INSTRUCTIONS FOR THE TASK
Looking at the listing below, give the number of lines in which the string "Tests" appears, and add nothing else.

STUDY MATERIAL
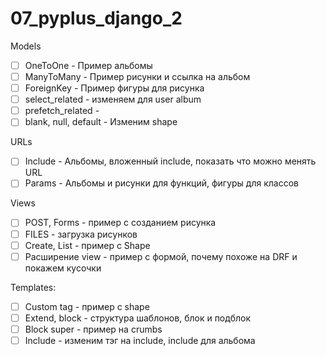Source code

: # 07_pyplus_django_2

Models
- [ ] OneToOne - Пример альбомы
- [ ] ManyToMany - Пример рисунки и ссылка на альбом
- [ ] ForeignKey - Пример фигуры для рисунка
- [ ] select_related - изменяем для user album 
- [ ] prefetch_related - 
- [ ] blank, null, default - Изменим shape

URLs
- [ ] Include - Альбомы, вложенный include, показать что можно менять URL
- [ ] Params - Альбомы и рисунки для функций, фигуры для классов

Views
- [ ] POST, Forms - пример с созданием рисунка
- [ ] FILES - загрузка рисунков
- [ ] Create, List - пример с Shape
- [ ] Расширение view - пример с формой, почему похоже на DRF и покажем кусочки

Templates:
- [ ] Custom tag - пример с shape 
- [ ] Extend, block - структура шаблонов, блок и подблок
- [ ] Block super - пример на crumbs
- [ ] Include - изменим тэг на include, include для альбома
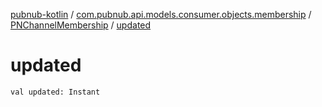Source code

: [pubnub-kotlin](../../index.md) / [com.pubnub.api.models.consumer.objects.membership](../index.md) / [PNChannelMembership](index.md) / [updated](./updated.md)

# updated

`val updated: Instant`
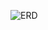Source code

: ![ERD](https://github.com/jeongho218/gwaje_lv4/assets/82637024/c4e37713-327c-43cd-be78-8cc3317acab9)

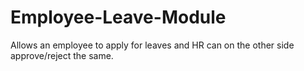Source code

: # Employee-Leave-Module
Allows an employee to apply for leaves and HR can on the other side approve/reject the same.
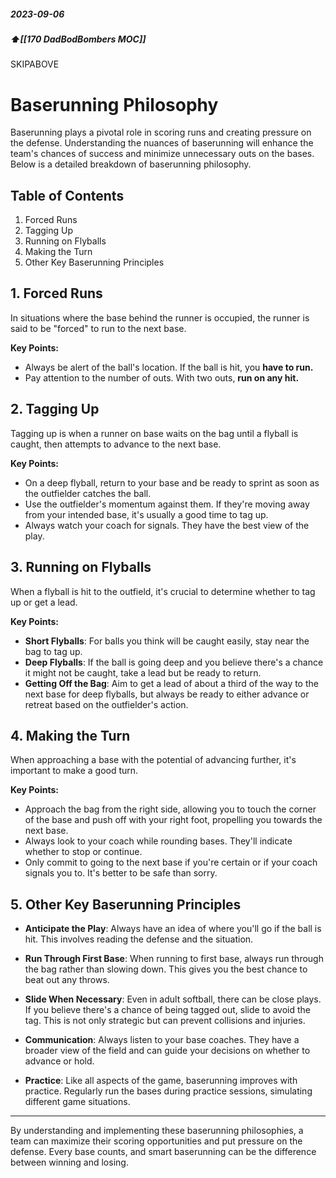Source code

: ##### 2023-09-06
##### ⬆️[[170 DadBodBombers MOC]] 
SKIPABOVE
# Baserunning Philosophy

Baserunning plays a pivotal role in scoring runs and creating pressure on the defense. Understanding the nuances of baserunning will enhance the team's chances of success and minimize unnecessary outs on the bases. Below is a detailed breakdown of baserunning philosophy.

## Table of Contents

1. Forced Runs
2. Tagging Up
3. Running on Flyballs
4. Making the Turn
5. Other Key Baserunning Principles

## 1. Forced Runs

In situations where the base behind the runner is occupied, the runner is said to be "forced" to run to the next base.

**Key Points:**
- Always be alert of the ball's location. If the ball is hit, you **have to run.**
- Pay attention to the number of outs. With two outs, **run on any hit.**

## 2. Tagging Up

Tagging up is when a runner on base waits on the bag until a flyball is caught, then attempts to advance to the next base.

**Key Points:**
- On a deep flyball, return to your base and be ready to sprint as soon as the outfielder catches the ball.
- Use the outfielder's momentum against them. If they're moving away from your intended base, it's usually a good time to tag up.
- Always watch your coach for signals. They have the best view of the play.

## 3. Running on Flyballs

When a flyball is hit to the outfield, it's crucial to determine whether to tag up or get a lead.

**Key Points:**
- **Short Flyballs**: For balls you think will be caught easily, stay near the bag to tag up.
- **Deep Flyballs**: If the ball is going deep and you believe there's a chance it might not be caught, take a lead but be ready to return.
- **Getting Off the Bag**: Aim to get a lead of about a third of the way to the next base for deep flyballs, but always be ready to either advance or retreat based on the outfielder's action.

## 4. Making the Turn

When approaching a base with the potential of advancing further, it's important to make a good turn.

**Key Points:**
- Approach the bag from the right side, allowing you to touch the corner of the base and push off with your right foot, propelling you towards the next base.
- Always look to your coach while rounding bases. They'll indicate whether to stop or continue.
- Only commit to going to the next base if you're certain or if your coach signals you to. It's better to be safe than sorry.

## 5. Other Key Baserunning Principles

- **Anticipate the Play**: Always have an idea of where you'll go if the ball is hit. This involves reading the defense and the situation.
  
- **Run Through First Base**: When running to first base, always run through the bag rather than slowing down. This gives you the best chance to beat out any throws.
  
- **Slide When Necessary**: Even in adult softball, there can be close plays. If you believe there's a chance of being tagged out, slide to avoid the tag. This is not only strategic but can prevent collisions and injuries.
  
- **Communication**: Always listen to your base coaches. They have a broader view of the field and can guide your decisions on whether to advance or hold.
  
- **Practice**: Like all aspects of the game, baserunning improves with practice. Regularly run the bases during practice sessions, simulating different game situations.

---

By understanding and implementing these baserunning philosophies, a team can maximize their scoring opportunities and put pressure on the defense. Every base counts, and smart baserunning can be the difference between winning and losing.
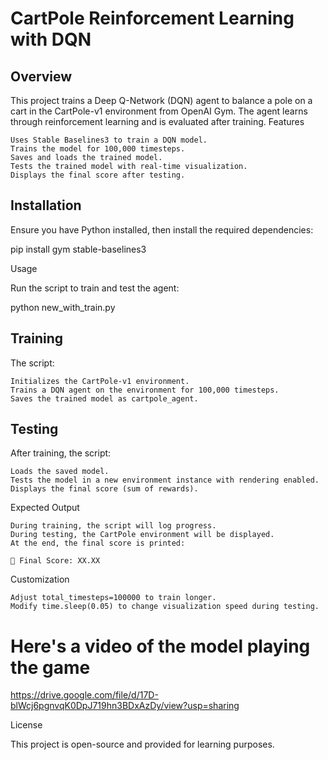 # CartPole Reinforcement Learning with DQN
## Overview

This project trains a Deep Q-Network (DQN) agent to balance a pole on a cart in the CartPole-v1 environment from OpenAI Gym. The agent learns through reinforcement learning and is evaluated after training.
Features

    Uses Stable Baselines3 to train a DQN model.
    Trains the model for 100,000 timesteps.
    Saves and loads the trained model.
    Tests the trained model with real-time visualization.
    Displays the final score after testing.

## Installation

Ensure you have Python installed, then install the required dependencies:

pip install gym stable-baselines3

Usage

Run the script to train and test the agent:

python new_with_train.py

## Training

The script:

    Initializes the CartPole-v1 environment.
    Trains a DQN agent on the environment for 100,000 timesteps.
    Saves the trained model as cartpole_agent.

## Testing

After training, the script:

    Loads the saved model.
    Tests the model in a new environment instance with rendering enabled.
    Displays the final score (sum of rewards).

Expected Output

    During training, the script will log progress.
    During testing, the CartPole environment will be displayed.
    At the end, the final score is printed:

    🎯 Final Score: XX.XX  

Customization

    Adjust total_timesteps=100000 to train longer.
    Modify time.sleep(0.05) to change visualization speed during testing.

# Here's a video of the model playing the game


https://drive.google.com/file/d/17D-blWcj6pgnvqK0DpJ719hn3BDxAzDy/view?usp=sharing

License

This project is open-source and provided for learning purposes.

EXERCISE SOLUTION
2